** ENTRIES PROVIDED follows **

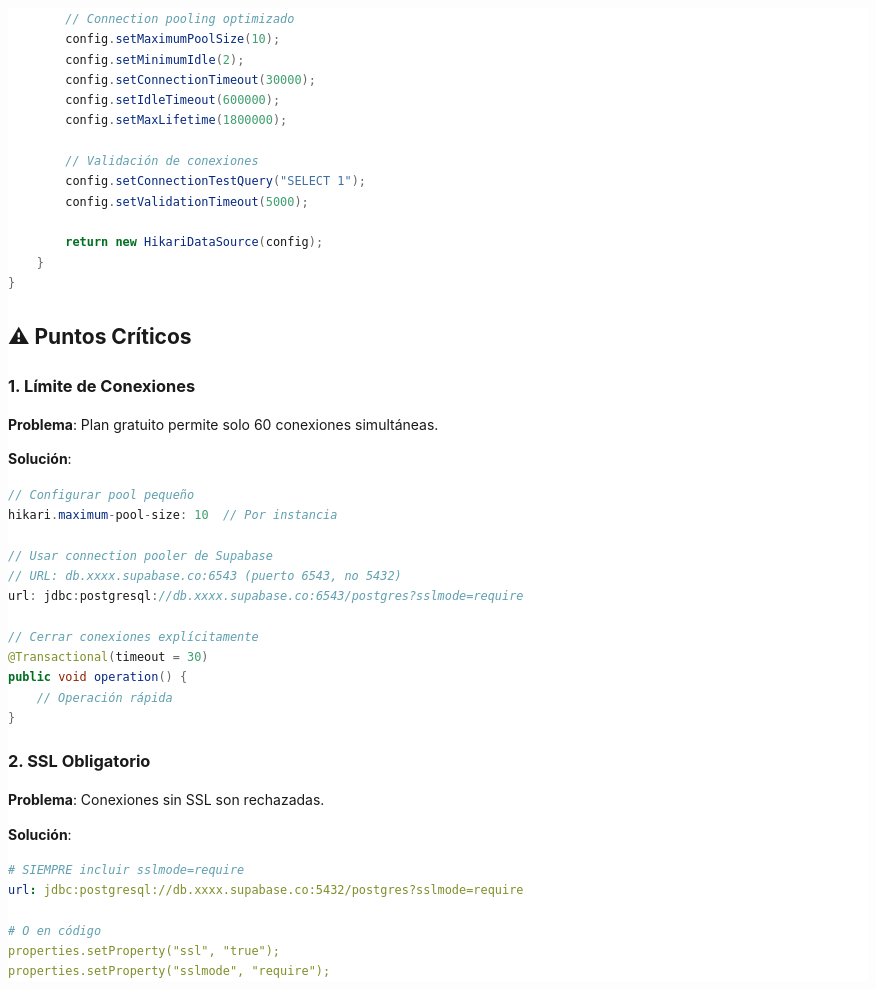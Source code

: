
 ```java
        // Connection pooling optimizado
        config.setMaximumPoolSize(10);
        config.setMinimumIdle(2);
        config.setConnectionTimeout(30000);
        config.setIdleTimeout(600000);
        config.setMaxLifetime(1800000);
        
        // Validación de conexiones
        config.setConnectionTestQuery("SELECT 1");
        config.setValidationTimeout(5000);
        
        return new HikariDataSource(config);
    }
}
```

## ⚠️ Puntos Críticos

### 1. Límite de Conexiones

**Problema**: Plan gratuito permite solo 60 conexiones simultáneas.

**Solución**:
```java
// Configurar pool pequeño
hikari.maximum-pool-size: 10  // Por instancia

// Usar connection pooler de Supabase
// URL: db.xxxx.supabase.co:6543 (puerto 6543, no 5432)
url: jdbc:postgresql://db.xxxx.supabase.co:6543/postgres?sslmode=require

// Cerrar conexiones explícitamente
@Transactional(timeout = 30)
public void operation() {
    // Operación rápida
}
```

### 2. SSL Obligatorio

**Problema**: Conexiones sin SSL son rechazadas.

**Solución**:
```yaml
# SIEMPRE incluir sslmode=require
url: jdbc:postgresql://db.xxxx.supabase.co:5432/postgres?sslmode=require

# O en código
properties.setProperty("ssl", "true");
properties.setProperty("sslmode", "require");
```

** End of ENTRIES PROVIDED **

→ WHAT YOU NEED TO DO:
Search the entries above for the word "setProperty" and copy each line where it appears.

→ EXERCISE OUTPUT:
properties.setProperty("ssl", "true");
properties.setProperty("sslmode", "require");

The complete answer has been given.